• Work required: Among the lines of data below, reproduce only those from the one with "10 -15 seconds)" through the one with "Loss = 0 or positive", exactly as they stand, both ends included.

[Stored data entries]
****
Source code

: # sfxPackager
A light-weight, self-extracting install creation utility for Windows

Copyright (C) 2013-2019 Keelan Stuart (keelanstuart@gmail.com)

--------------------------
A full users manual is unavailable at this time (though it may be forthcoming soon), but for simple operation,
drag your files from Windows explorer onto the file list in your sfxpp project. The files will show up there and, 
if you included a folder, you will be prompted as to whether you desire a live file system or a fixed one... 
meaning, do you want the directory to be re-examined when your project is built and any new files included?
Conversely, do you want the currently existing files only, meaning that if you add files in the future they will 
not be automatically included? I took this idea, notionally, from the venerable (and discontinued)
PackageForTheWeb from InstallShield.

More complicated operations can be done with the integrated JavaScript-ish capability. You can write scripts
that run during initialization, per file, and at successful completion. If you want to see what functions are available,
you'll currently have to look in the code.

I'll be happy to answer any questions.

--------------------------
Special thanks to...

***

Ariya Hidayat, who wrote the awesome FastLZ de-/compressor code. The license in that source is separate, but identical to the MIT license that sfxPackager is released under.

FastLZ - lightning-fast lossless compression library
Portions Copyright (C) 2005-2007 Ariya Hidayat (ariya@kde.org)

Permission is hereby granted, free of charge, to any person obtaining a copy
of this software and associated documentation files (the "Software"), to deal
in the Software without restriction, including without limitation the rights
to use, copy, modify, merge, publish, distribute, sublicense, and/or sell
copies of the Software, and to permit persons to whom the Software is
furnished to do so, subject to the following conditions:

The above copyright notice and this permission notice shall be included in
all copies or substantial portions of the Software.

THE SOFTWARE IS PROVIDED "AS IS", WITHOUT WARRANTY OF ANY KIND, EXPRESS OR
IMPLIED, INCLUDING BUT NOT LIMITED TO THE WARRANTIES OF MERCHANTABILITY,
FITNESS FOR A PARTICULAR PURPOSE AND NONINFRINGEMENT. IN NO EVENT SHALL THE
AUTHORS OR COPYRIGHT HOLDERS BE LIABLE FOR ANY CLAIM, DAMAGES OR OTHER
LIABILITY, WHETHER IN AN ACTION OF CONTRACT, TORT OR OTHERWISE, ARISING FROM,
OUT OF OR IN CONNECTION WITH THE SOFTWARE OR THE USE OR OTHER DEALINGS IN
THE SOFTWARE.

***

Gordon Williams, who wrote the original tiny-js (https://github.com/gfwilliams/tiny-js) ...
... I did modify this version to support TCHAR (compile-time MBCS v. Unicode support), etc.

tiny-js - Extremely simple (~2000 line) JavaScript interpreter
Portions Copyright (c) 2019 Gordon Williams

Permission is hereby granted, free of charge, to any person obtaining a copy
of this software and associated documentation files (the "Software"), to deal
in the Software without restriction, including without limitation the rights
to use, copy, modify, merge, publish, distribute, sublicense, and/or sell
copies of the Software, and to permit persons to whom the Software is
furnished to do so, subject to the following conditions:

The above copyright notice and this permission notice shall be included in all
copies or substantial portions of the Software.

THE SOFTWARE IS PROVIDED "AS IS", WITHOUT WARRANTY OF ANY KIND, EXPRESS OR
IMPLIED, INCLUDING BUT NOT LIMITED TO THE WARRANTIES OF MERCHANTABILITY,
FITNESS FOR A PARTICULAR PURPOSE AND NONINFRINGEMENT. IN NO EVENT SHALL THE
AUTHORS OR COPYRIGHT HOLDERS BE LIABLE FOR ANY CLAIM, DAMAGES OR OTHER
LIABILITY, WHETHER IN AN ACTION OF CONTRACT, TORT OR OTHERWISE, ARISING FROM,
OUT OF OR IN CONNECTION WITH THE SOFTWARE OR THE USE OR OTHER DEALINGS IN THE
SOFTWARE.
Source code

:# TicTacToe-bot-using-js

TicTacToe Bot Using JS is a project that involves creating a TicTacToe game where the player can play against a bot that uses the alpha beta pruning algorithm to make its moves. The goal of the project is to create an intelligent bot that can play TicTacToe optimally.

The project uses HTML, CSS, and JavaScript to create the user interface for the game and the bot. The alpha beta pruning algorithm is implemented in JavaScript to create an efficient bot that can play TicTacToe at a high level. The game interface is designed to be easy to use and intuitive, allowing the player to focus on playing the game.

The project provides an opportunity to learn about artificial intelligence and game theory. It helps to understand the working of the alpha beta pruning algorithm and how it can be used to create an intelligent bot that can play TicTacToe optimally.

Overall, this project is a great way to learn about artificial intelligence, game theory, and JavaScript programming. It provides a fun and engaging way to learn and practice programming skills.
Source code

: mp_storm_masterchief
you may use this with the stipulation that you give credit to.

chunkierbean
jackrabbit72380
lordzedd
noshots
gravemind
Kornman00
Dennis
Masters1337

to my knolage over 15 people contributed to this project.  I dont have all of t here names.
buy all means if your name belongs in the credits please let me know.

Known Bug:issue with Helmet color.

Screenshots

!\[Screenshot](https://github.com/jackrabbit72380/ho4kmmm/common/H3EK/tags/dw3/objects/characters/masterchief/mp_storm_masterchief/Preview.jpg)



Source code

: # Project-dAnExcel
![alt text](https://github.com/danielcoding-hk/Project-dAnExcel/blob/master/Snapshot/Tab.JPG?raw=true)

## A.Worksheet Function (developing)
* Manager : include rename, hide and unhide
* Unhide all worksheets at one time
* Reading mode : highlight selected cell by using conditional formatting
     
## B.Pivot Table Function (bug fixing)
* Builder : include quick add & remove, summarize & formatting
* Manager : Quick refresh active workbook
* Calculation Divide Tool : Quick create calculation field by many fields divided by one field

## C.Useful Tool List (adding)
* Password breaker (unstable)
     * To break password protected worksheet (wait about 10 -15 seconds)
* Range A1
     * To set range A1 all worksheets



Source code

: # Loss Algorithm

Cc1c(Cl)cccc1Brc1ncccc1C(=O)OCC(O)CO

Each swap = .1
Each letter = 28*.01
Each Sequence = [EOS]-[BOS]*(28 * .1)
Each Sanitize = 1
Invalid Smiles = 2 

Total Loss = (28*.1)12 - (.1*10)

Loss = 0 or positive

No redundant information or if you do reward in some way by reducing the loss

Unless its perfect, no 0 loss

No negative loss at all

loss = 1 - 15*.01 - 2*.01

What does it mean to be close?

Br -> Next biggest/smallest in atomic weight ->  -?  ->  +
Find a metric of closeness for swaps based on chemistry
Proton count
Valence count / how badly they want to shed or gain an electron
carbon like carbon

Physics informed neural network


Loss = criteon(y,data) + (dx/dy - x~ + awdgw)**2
****
• Response to this exercise:
     * To break password protected worksheet (wait about 10 -15 seconds)
* Range A1
     * To set range A1 all worksheets



Source code

: # Loss Algorithm

Cc1c(Cl)cccc1Brc1ncccc1C(=O)OCC(O)CO

Each swap = .1
Each letter = 28*.01
Each Sequence = [EOS]-[BOS]*(28 * .1)
Each Sanitize = 1
Invalid Smiles = 2 

Total Loss = (28*.1)12 - (.1*10)

Loss = 0 or positive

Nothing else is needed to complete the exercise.